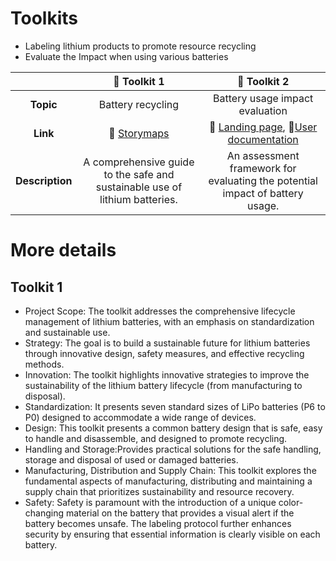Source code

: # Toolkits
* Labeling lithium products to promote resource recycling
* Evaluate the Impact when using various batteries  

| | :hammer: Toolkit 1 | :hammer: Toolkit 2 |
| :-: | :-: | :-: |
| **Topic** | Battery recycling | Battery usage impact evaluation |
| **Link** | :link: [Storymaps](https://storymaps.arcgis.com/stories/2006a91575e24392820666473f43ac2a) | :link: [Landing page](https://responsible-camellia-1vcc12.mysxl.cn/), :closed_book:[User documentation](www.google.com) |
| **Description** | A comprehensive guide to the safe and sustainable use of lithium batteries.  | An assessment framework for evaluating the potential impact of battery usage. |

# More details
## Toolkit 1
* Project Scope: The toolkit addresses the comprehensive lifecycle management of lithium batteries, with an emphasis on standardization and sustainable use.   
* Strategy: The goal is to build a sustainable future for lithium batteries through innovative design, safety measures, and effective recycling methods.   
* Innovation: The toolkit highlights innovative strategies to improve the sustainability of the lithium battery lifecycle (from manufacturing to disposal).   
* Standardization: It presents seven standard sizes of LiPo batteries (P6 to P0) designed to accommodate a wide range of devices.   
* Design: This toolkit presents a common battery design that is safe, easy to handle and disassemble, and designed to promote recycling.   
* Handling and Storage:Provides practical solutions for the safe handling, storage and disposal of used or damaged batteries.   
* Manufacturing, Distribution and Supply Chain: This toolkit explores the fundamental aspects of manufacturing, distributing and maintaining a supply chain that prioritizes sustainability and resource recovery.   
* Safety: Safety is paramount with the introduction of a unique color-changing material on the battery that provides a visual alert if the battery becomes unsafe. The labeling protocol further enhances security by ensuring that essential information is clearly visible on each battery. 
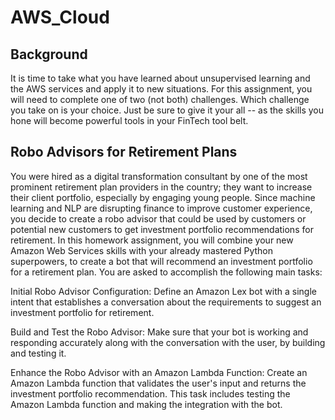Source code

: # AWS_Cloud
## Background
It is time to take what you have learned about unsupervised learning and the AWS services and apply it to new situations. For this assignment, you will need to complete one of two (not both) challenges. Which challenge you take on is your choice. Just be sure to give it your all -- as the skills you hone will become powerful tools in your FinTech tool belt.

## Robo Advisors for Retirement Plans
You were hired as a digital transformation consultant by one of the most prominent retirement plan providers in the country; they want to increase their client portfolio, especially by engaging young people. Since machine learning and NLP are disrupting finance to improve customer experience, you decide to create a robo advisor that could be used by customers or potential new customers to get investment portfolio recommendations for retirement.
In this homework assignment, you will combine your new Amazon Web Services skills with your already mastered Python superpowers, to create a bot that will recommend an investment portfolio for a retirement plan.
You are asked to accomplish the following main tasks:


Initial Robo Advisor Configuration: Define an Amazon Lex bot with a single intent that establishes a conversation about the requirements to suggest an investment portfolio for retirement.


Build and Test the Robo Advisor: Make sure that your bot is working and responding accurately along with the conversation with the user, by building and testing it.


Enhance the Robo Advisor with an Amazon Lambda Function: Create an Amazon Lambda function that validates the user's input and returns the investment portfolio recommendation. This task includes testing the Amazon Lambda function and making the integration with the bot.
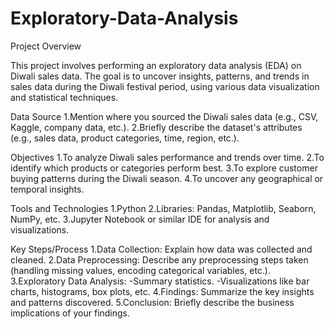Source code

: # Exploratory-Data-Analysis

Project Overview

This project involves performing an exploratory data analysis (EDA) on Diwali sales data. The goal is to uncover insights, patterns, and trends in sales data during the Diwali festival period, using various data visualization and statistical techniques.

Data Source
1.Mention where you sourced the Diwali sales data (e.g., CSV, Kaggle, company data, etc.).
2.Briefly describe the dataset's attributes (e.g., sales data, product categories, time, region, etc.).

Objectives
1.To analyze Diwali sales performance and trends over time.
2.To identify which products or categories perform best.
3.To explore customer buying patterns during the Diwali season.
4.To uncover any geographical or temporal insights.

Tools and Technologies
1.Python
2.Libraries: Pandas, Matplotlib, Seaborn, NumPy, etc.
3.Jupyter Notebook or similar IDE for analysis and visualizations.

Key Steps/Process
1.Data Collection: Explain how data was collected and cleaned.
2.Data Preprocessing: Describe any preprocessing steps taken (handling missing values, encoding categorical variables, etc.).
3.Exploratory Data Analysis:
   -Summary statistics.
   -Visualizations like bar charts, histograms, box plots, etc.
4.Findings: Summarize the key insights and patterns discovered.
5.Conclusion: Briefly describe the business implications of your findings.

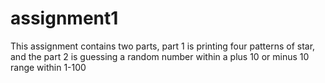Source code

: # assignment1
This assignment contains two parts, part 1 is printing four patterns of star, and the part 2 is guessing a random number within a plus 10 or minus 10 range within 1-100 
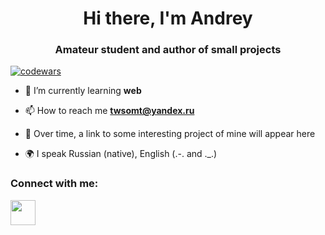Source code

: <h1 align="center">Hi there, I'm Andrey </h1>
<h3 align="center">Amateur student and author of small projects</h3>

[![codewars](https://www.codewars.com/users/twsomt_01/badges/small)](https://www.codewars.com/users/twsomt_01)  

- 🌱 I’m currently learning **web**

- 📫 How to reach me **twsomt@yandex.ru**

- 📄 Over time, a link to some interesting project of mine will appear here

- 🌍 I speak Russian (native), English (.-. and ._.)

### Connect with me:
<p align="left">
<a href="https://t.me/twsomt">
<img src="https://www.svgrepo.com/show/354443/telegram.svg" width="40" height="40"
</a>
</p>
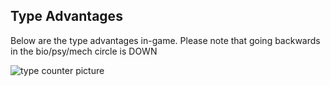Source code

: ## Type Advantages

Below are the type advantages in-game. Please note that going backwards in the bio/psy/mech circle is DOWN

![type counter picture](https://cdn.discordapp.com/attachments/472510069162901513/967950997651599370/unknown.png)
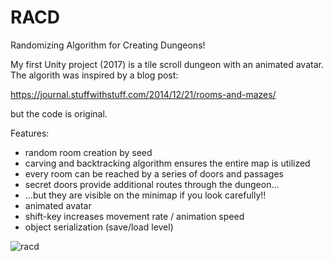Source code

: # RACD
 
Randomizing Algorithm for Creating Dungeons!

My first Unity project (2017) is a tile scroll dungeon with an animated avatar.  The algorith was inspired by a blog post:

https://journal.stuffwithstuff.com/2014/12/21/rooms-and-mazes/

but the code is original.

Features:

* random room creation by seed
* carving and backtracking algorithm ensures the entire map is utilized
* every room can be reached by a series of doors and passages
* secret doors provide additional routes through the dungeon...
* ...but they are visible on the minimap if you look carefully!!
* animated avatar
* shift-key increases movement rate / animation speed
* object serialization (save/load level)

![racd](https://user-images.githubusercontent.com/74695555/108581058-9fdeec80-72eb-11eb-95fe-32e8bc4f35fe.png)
++++++
* _Your assignment_
Restate the records above exactly, less any pictures.

* _Exercise result_
Source code

: # Toolkits
* Labeling lithium products to promote resource recycling
* Evaluate the Impact when using various batteries  

| | :hammer: Toolkit 1 | :hammer: Toolkit 2 |
| :-: | :-: | :-: |
| **Topic** | Battery recycling | Battery usage impact evaluation |
| **Link** | :link: [Storymaps](https://storymaps.arcgis.com/stories/2006a91575e24392820666473f43ac2a) | :link: [Landing page](https://responsible-camellia-1vcc12.mysxl.cn/), :closed_book:[User documentation](www.google.com) |
| **Description** | A comprehensive guide to the safe and sustainable use of lithium batteries.  | An assessment framework for evaluating the potential impact of battery usage. |

# More details
## Toolkit 1
* Project Scope: The toolkit addresses the comprehensive lifecycle management of lithium batteries, with an emphasis on standardization and sustainable use.   
* Strategy: The goal is to build a sustainable future for lithium batteries through innovative design, safety measures, and effective recycling methods.   
* Innovation: The toolkit highlights innovative strategies to improve the sustainability of the lithium battery lifecycle (from manufacturing to disposal).   
* Standardization: It presents seven standard sizes of LiPo batteries (P6 to P0) designed to accommodate a wide range of devices.   
* Design: This toolkit presents a common battery design that is safe, easy to handle and disassemble, and designed to promote recycling.   
* Handling and Storage:Provides practical solutions for the safe handling, storage and disposal of used or damaged batteries.   
* Manufacturing, Distribution and Supply Chain: This toolkit explores the fundamental aspects of manufacturing, distributing and maintaining a supply chain that prioritizes sustainability and resource recovery.   
* Safety: Safety is paramount with the introduction of a unique color-changing material on the battery that provides a visual alert if the battery becomes unsafe. The labeling protocol further enhances security by ensuring that essential information is clearly visible on each battery. 
Source code

: # AWS_Cloud
## Background
It is time to take what you have learned about unsupervised learning and the AWS services and apply it to new situations. For this assignment, you will need to complete one of two (not both) challenges. Which challenge you take on is your choice. Just be sure to give it your all -- as the skills you hone will become powerful tools in your FinTech tool belt.

## Robo Advisors for Retirement Plans
You were hired as a digital transformation consultant by one of the most prominent retirement plan providers in the country; they want to increase their client portfolio, especially by engaging young people. Since machine learning and NLP are disrupting finance to improve customer experience, you decide to create a robo advisor that could be used by customers or potential new customers to get investment portfolio recommendations for retirement.
In this homework assignment, you will combine your new Amazon Web Services skills with your already mastered Python superpowers, to create a bot that will recommend an investment portfolio for a retirement plan.
You are asked to accomplish the following main tasks:


Initial Robo Advisor Configuration: Define an Amazon Lex bot with a single intent that establishes a conversation about the requirements to suggest an investment portfolio for retirement.


Build and Test the Robo Advisor: Make sure that your bot is working and responding accurately along with the conversation with the user, by building and testing it.


Enhance the Robo Advisor with an Amazon Lambda Function: Create an Amazon Lambda function that validates the user's input and returns the investment portfolio recommendation. This task includes testing the Amazon Lambda function and making the integration with the bot.
Source code

: # Exploratory-Data-Analysis

Project Overview

This project involves performing an exploratory data analysis (EDA) on Diwali sales data. The goal is to uncover insights, patterns, and trends in sales data during the Diwali festival period, using various data visualization and statistical techniques.

Data Source
1.Mention where you sourced the Diwali sales data (e.g., CSV, Kaggle, company data, etc.).
2.Briefly describe the dataset's attributes (e.g., sales data, product categories, time, region, etc.).

Objectives
1.To analyze Diwali sales performance and trends over time.
2.To identify which products or categories perform best.
3.To explore customer buying patterns during the Diwali season.
4.To uncover any geographical or temporal insights.

Tools and Technologies
1.Python
2.Libraries: Pandas, Matplotlib, Seaborn, NumPy, etc.
3.Jupyter Notebook or similar IDE for analysis and visualizations.

Key Steps/Process
1.Data Collection: Explain how data was collected and cleaned.
2.Data Preprocessing: Describe any preprocessing steps taken (handling missing values, encoding categorical variables, etc.).
3.Exploratory Data Analysis:
   -Summary statistics.
   -Visualizations like bar charts, histograms, box plots, etc.
4.Findings: Summarize the key insights and patterns discovered.
5.Conclusion: Briefly describe the business implications of your findings.

Source code

: # assignment1
This assignment contains two parts, part 1 is printing four patterns of star, and the part 2 is guessing a random number within a plus 10 or minus 10 range within 1-100 
Source code

: <h1 align="center">Hi there, I'm Andrey </h1>
<h3 align="center">Amateur student and author of small projects</h3>

[![codewars](https://www.codewars.com/users/twsomt_01/badges/small)](https://www.codewars.com/users/twsomt_01)  

- 🌱 I’m currently learning **web**

- 📫 How to reach me **twsomt@yandex.ru**

- 📄 Over time, a link to some interesting project of mine will appear here

- 🌍 I speak Russian (native), English (.-. and ._.)

### Connect with me:
<p align="left">
<a href="https://t.me/twsomt">
<img src="https://www.svgrepo.com/show/354443/telegram.svg" width="40" height="40"
</a>
</p>
Source code

: ## Type Advantages

Below are the type advantages in-game. Please note that going backwards in the bio/psy/mech circle is DOWN

![type counter picture](https://cdn.discordapp.com/attachments/472510069162901513/967950997651599370/unknown.png)
Source code

: # RACD
 
Randomizing Algorithm for Creating Dungeons!

My first Unity project (2017) is a tile scroll dungeon with an animated avatar.  The algorith was inspired by a blog post:

https://journal.stuffwithstuff.com/2014/12/21/rooms-and-mazes/

but the code is original.

Features:

* random room creation by seed
* carving and backtracking algorithm ensures the entire map is utilized
* every room can be reached by a series of doors and passages
* secret doors provide additional routes through the dungeon...
* ...but they are visible on the minimap if you look carefully!!
* animated avatar
* shift-key increases movement rate / animation speed
* object serialization (save/load level)

![racd](https://user-images.githubusercontent.com/74695555/108581058-9fdeec80-72eb-11eb-95fe-32e8bc4f35fe.png)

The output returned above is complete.